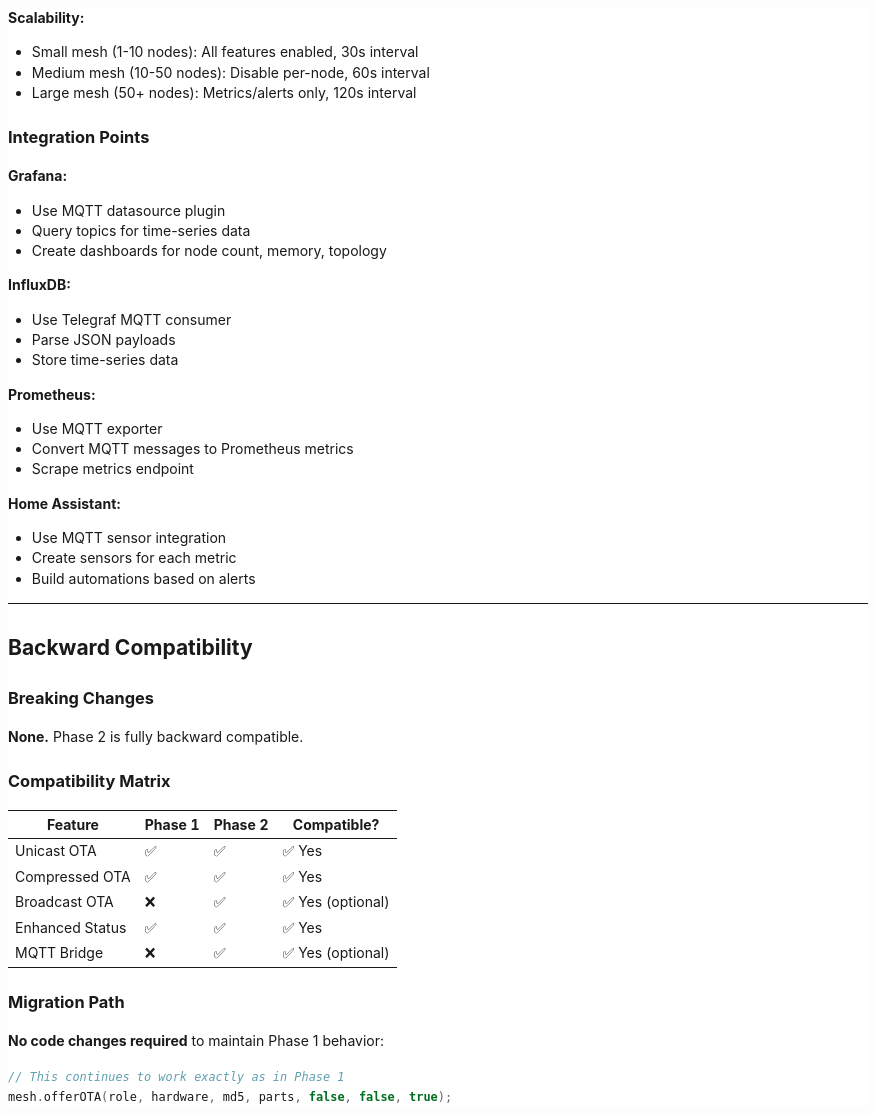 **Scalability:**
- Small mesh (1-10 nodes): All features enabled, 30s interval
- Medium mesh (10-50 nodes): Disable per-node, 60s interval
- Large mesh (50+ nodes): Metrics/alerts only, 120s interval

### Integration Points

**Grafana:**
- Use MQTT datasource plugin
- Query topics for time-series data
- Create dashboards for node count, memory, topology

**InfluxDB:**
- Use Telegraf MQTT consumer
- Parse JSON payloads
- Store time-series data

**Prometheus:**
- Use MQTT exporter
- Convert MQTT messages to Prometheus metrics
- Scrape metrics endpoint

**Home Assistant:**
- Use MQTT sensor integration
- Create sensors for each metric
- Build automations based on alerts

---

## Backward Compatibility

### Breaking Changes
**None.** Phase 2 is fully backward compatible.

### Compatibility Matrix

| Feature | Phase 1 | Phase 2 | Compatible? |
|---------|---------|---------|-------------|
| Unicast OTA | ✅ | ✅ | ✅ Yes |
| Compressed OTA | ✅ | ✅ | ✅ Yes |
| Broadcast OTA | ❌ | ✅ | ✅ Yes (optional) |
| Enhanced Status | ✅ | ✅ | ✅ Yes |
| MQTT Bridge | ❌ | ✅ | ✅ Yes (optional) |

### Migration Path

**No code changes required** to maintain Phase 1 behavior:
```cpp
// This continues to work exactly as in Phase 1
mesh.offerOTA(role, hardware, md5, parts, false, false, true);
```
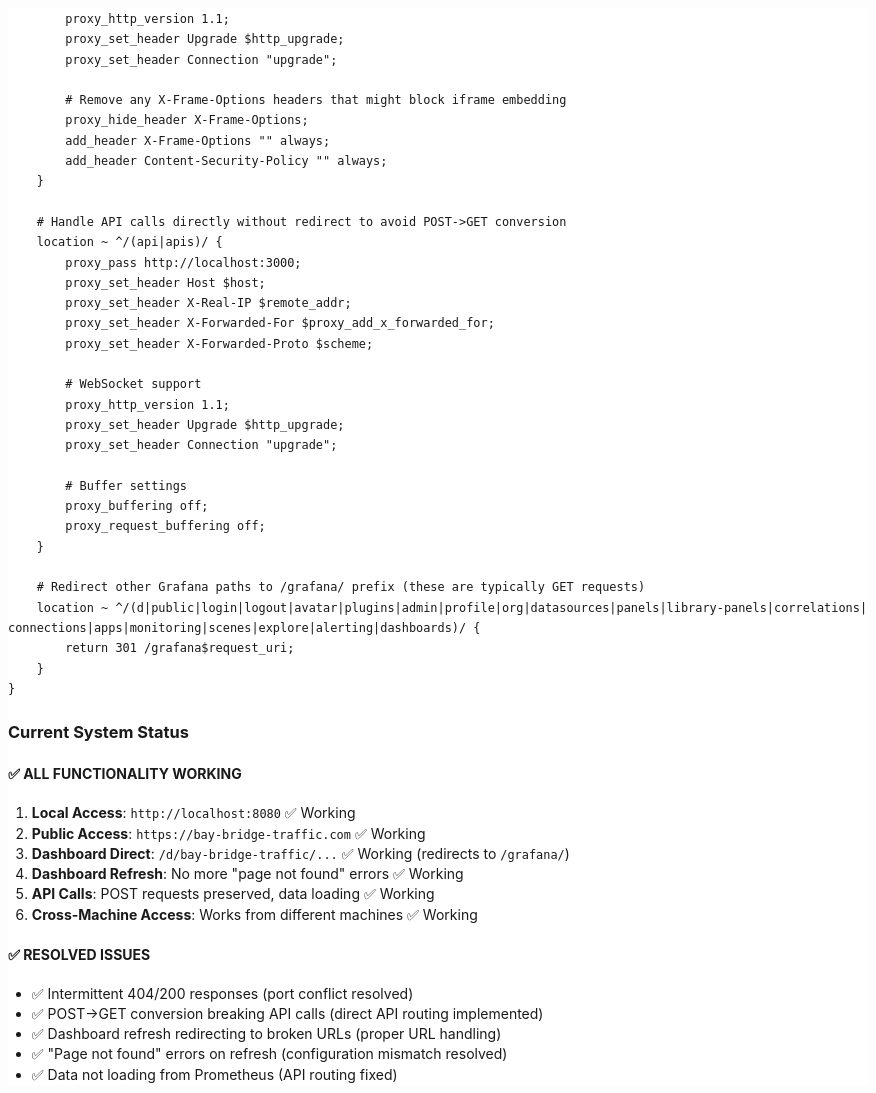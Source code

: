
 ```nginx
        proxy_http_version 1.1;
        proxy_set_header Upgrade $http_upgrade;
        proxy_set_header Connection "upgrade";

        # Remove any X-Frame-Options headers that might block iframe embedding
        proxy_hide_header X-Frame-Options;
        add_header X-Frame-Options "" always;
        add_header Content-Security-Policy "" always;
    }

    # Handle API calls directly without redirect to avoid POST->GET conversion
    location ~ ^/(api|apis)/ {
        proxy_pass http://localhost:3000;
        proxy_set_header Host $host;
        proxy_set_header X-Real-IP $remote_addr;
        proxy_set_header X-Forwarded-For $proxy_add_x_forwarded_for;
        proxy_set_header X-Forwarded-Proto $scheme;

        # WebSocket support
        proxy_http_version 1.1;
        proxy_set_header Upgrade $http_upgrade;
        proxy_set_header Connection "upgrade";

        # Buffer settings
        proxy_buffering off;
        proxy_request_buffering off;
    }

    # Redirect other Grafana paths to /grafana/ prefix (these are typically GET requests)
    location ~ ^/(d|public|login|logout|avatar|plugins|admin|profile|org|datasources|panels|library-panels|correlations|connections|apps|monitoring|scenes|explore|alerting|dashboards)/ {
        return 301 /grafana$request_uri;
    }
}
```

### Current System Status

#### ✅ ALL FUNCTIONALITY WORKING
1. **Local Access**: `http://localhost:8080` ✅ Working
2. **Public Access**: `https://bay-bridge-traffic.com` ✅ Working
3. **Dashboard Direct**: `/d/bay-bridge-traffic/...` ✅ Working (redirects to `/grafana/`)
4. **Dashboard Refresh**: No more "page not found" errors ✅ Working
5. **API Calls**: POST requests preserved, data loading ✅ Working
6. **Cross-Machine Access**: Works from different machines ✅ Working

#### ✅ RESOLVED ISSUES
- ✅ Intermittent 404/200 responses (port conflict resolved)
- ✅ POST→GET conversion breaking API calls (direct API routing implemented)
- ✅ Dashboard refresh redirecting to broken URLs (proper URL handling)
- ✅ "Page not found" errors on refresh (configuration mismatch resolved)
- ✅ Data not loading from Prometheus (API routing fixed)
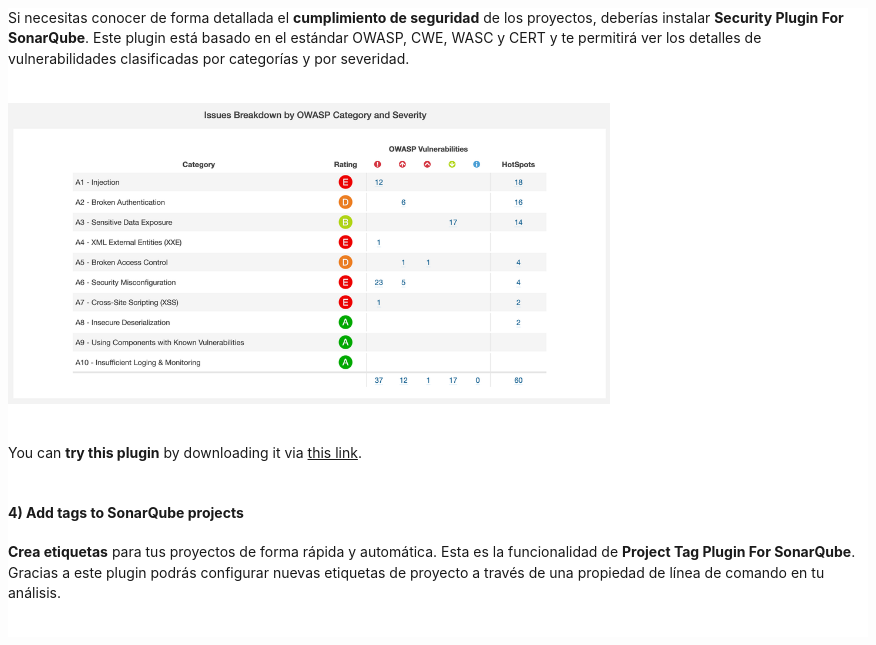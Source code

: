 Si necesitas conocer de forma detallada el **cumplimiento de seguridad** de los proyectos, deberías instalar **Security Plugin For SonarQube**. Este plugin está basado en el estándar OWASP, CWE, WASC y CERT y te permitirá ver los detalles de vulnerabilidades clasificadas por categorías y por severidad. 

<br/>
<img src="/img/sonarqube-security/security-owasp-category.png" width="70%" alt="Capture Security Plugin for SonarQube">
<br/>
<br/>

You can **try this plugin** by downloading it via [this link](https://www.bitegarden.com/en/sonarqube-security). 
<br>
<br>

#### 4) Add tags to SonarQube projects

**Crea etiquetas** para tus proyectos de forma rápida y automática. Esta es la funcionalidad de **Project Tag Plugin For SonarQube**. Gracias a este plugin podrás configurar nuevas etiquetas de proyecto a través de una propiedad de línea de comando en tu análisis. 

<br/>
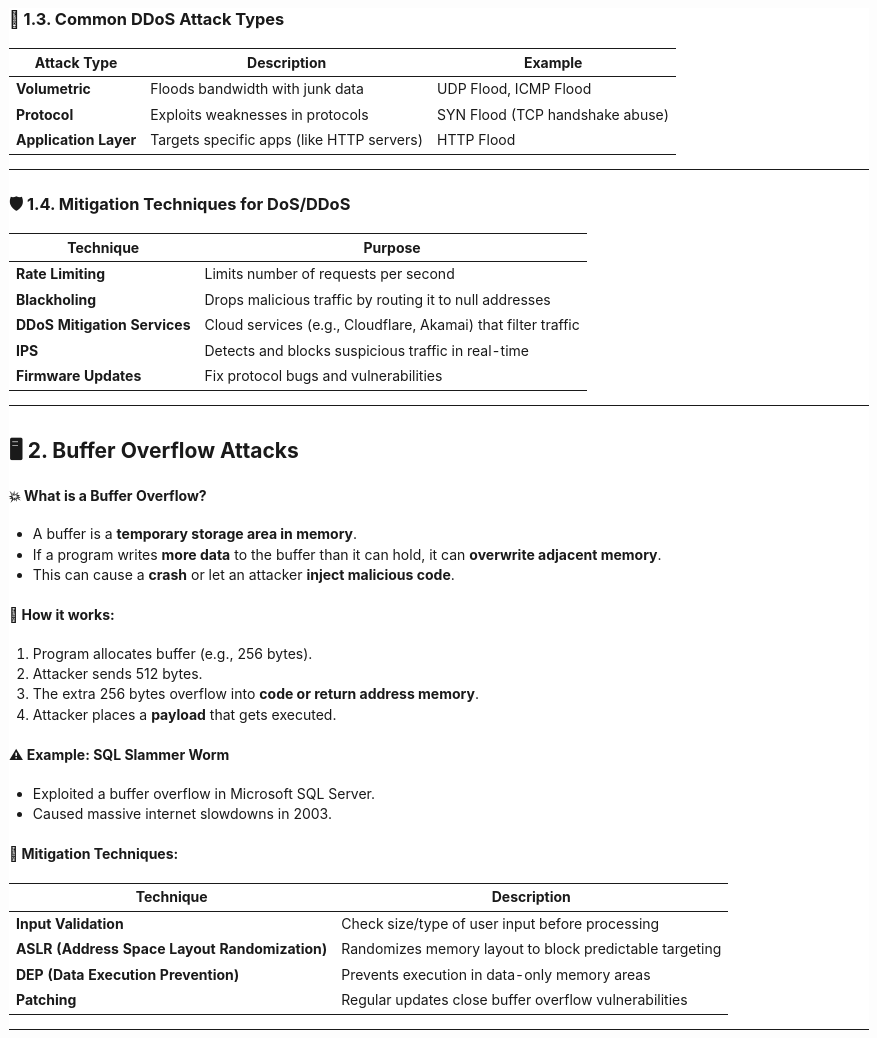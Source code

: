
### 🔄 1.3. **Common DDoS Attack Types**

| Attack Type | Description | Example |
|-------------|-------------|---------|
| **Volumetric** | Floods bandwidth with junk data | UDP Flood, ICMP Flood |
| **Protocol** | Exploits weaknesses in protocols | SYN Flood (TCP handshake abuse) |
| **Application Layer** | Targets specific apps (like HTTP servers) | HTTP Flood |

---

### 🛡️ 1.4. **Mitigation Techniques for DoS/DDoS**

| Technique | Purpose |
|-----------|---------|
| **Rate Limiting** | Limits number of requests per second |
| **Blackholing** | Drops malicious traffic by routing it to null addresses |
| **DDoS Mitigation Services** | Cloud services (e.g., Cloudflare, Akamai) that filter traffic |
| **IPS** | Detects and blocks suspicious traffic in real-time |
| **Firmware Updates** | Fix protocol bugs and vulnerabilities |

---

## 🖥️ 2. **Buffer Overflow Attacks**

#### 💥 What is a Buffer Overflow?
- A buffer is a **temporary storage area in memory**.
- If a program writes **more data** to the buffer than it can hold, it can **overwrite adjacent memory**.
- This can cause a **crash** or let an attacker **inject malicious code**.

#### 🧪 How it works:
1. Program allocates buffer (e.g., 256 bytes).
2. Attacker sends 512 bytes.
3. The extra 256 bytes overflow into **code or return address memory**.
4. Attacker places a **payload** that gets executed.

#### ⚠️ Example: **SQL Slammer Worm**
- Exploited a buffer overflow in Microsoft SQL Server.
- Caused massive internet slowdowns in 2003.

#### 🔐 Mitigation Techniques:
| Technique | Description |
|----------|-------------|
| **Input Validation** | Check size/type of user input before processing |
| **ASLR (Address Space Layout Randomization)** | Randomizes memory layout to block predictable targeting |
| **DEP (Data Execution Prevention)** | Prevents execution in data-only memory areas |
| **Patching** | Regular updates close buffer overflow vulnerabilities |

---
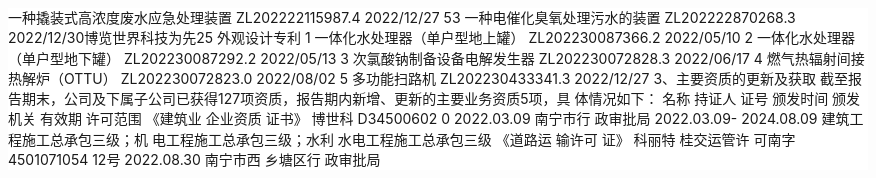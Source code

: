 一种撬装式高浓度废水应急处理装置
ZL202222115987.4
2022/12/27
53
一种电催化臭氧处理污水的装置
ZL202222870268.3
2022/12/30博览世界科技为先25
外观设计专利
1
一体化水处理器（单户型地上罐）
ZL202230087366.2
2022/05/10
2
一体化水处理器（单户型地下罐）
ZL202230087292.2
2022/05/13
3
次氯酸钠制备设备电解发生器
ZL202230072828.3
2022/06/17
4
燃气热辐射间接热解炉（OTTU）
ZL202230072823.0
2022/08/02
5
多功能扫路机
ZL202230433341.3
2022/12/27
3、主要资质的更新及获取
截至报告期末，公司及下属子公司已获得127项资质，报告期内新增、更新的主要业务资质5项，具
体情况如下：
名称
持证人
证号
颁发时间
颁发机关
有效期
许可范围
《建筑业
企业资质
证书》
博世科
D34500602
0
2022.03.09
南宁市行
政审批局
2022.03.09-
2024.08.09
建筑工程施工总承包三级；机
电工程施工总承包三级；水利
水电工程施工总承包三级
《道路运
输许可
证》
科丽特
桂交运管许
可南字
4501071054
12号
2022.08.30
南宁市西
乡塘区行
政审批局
------------------------------
§ **Task item**
Leaving out all pictures, transcribe the listing exactly.

§ **Result of this task**
 **Scalability:**
- Small mesh (1-10 nodes): All features enabled, 30s interval
- Medium mesh (10-50 nodes): Disable per-node, 60s interval
- Large mesh (50+ nodes): Metrics/alerts only, 120s interval

### Integration Points

**Grafana:**
- Use MQTT datasource plugin
- Query topics for time-series data
- Create dashboards for node count, memory, topology

**InfluxDB:**
- Use Telegraf MQTT consumer
- Parse JSON payloads
- Store time-series data

**Prometheus:**
- Use MQTT exporter
- Convert MQTT messages to Prometheus metrics
- Scrape metrics endpoint

**Home Assistant:**
- Use MQTT sensor integration
- Create sensors for each metric
- Build automations based on alerts

---

## Backward Compatibility

### Breaking Changes
**None.** Phase 2 is fully backward compatible.

### Compatibility Matrix

| Feature | Phase 1 | Phase 2 | Compatible? |
|---------|---------|---------|-------------|
| Unicast OTA | ✅ | ✅ | ✅ Yes |
| Compressed OTA | ✅ | ✅ | ✅ Yes |
| Broadcast OTA | ❌ | ✅ | ✅ Yes (optional) |
| Enhanced Status | ✅ | ✅ | ✅ Yes |
| MQTT Bridge | ❌ | ✅ | ✅ Yes (optional) |

### Migration Path

**No code changes required** to maintain Phase 1 behavior:
```cpp
// This continues to work exactly as in Phase 1
mesh.offerOTA(role, hardware, md5, parts, false, false, true);
```
Source code

:
 ```nginx
        proxy_http_version 1.1;
        proxy_set_header Upgrade $http_upgrade;
        proxy_set_header Connection "upgrade";

        # Remove any X-Frame-Options headers that might block iframe embedding
        proxy_hide_header X-Frame-Options;
        add_header X-Frame-Options "" always;
        add_header Content-Security-Policy "" always;
    }

    # Handle API calls directly without redirect to avoid POST->GET conversion
    location ~ ^/(api|apis)/ {
        proxy_pass http://localhost:3000;
        proxy_set_header Host $host;
        proxy_set_header X-Real-IP $remote_addr;
        proxy_set_header X-Forwarded-For $proxy_add_x_forwarded_for;
        proxy_set_header X-Forwarded-Proto $scheme;

        # WebSocket support
        proxy_http_version 1.1;
        proxy_set_header Upgrade $http_upgrade;
        proxy_set_header Connection "upgrade";

        # Buffer settings
        proxy_buffering off;
        proxy_request_buffering off;
    }

    # Redirect other Grafana paths to /grafana/ prefix (these are typically GET requests)
    location ~ ^/(d|public|login|logout|avatar|plugins|admin|profile|org|datasources|panels|library-panels|correlations|connections|apps|monitoring|scenes|explore|alerting|dashboards)/ {
        return 301 /grafana$request_uri;
    }
}
```

### Current System Status

#### ✅ ALL FUNCTIONALITY WORKING
1. **Local Access**: `http://localhost:8080` ✅ Working
2. **Public Access**: `https://bay-bridge-traffic.com` ✅ Working
3. **Dashboard Direct**: `/d/bay-bridge-traffic/...` ✅ Working (redirects to `/grafana/`)
4. **Dashboard Refresh**: No more "page not found" errors ✅ Working
5. **API Calls**: POST requests preserved, data loading ✅ Working
6. **Cross-Machine Access**: Works from different machines ✅ Working

#### ✅ RESOLVED ISSUES
- ✅ Intermittent 404/200 responses (port conflict resolved)
- ✅ POST→GET conversion breaking API calls (direct API routing implemented)
- ✅ Dashboard refresh redirecting to broken URLs (proper URL handling)
- ✅ "Page not found" errors on refresh (configuration mismatch resolved)
- ✅ Data not loading from Prometheus (API routing fixed)
Source code

: Si necesitas conocer de forma detallada el **cumplimiento de seguridad** de los proyectos, deberías instalar **Security Plugin For SonarQube**. Este plugin está basado en el estándar OWASP, CWE, WASC y CERT y te permitirá ver los detalles de vulnerabilidades clasificadas por categorías y por severidad. 

<br/>
<img src="/img/sonarqube-security/security-owasp-category.png" width="70%" alt="Capture Security Plugin for SonarQube">
<br/>
<br/>

You can **try this plugin** by downloading it via [this link](https://www.bitegarden.com/en/sonarqube-security). 
<br>
<br>

#### 4) Add tags to SonarQube projects

**Crea etiquetas** para tus proyectos de forma rápida y automática. Esta es la funcionalidad de **Project Tag Plugin For SonarQube**. Gracias a este plugin podrás configurar nuevas etiquetas de proyecto a través de una propiedad de línea de comando en tu análisis. 

<br/>
Source code

:
### 🔄 1.3. **Common DDoS Attack Types**

| Attack Type | Description | Example |
|-------------|-------------|---------|
| **Volumetric** | Floods bandwidth with junk data | UDP Flood, ICMP Flood |
| **Protocol** | Exploits weaknesses in protocols | SYN Flood (TCP handshake abuse) |
| **Application Layer** | Targets specific apps (like HTTP servers) | HTTP Flood |

---

### 🛡️ 1.4. **Mitigation Techniques for DoS/DDoS**

| Technique | Purpose |
|-----------|---------|
| **Rate Limiting** | Limits number of requests per second |
| **Blackholing** | Drops malicious traffic by routing it to null addresses |
| **DDoS Mitigation Services** | Cloud services (e.g., Cloudflare, Akamai) that filter traffic |
| **IPS** | Detects and blocks suspicious traffic in real-time |
| **Firmware Updates** | Fix protocol bugs and vulnerabilities |

---

## 🖥️ 2. **Buffer Overflow Attacks**

#### 💥 What is a Buffer Overflow?
- A buffer is a **temporary storage area in memory**.
- If a program writes **more data** to the buffer than it can hold, it can **overwrite adjacent memory**.
- This can cause a **crash** or let an attacker **inject malicious code**.

#### 🧪 How it works:
1. Program allocates buffer (e.g., 256 bytes).
2. Attacker sends 512 bytes.
3. The extra 256 bytes overflow into **code or return address memory**.
4. Attacker places a **payload** that gets executed.

#### ⚠️ Example: **SQL Slammer Worm**
- Exploited a buffer overflow in Microsoft SQL Server.
- Caused massive internet slowdowns in 2003.

#### 🔐 Mitigation Techniques:
| Technique | Description |
|----------|-------------|
| **Input Validation** | Check size/type of user input before processing |
| **ASLR (Address Space Layout Randomization)** | Randomizes memory layout to block predictable targeting |
| **DEP (Data Execution Prevention)** | Prevents execution in data-only memory areas |
| **Patching** | Regular updates close buffer overflow vulnerabilities |

---
Source code

: 一种撬装式高浓度废水应急处理装置
ZL202222115987.4
2022/12/27
53
一种电催化臭氧处理污水的装置
ZL202222870268.3
2022/12/30博览世界科技为先25
外观设计专利
1
一体化水处理器（单户型地上罐）
ZL202230087366.2
2022/05/10
2
一体化水处理器（单户型地下罐）
ZL202230087292.2
2022/05/13
3
次氯酸钠制备设备电解发生器
ZL202230072828.3
2022/06/17
4
燃气热辐射间接热解炉（OTTU）
ZL202230072823.0
2022/08/02
5
多功能扫路机
ZL202230433341.3
2022/12/27
3、主要资质的更新及获取
截至报告期末，公司及下属子公司已获得127项资质，报告期内新增、更新的主要业务资质5项，具
体情况如下：
名称
持证人
证号
颁发时间
颁发机关
有效期
许可范围
《建筑业
企业资质
证书》
博世科
D34500602
0
2022.03.09
南宁市行
政审批局
2022.03.09-
2024.08.09
建筑工程施工总承包三级；机
电工程施工总承包三级；水利
水电工程施工总承包三级
《道路运
输许可
证》
科丽特
桂交运管许
可南字
4501071054
12号
2022.08.30
南宁市西
乡塘区行
政审批局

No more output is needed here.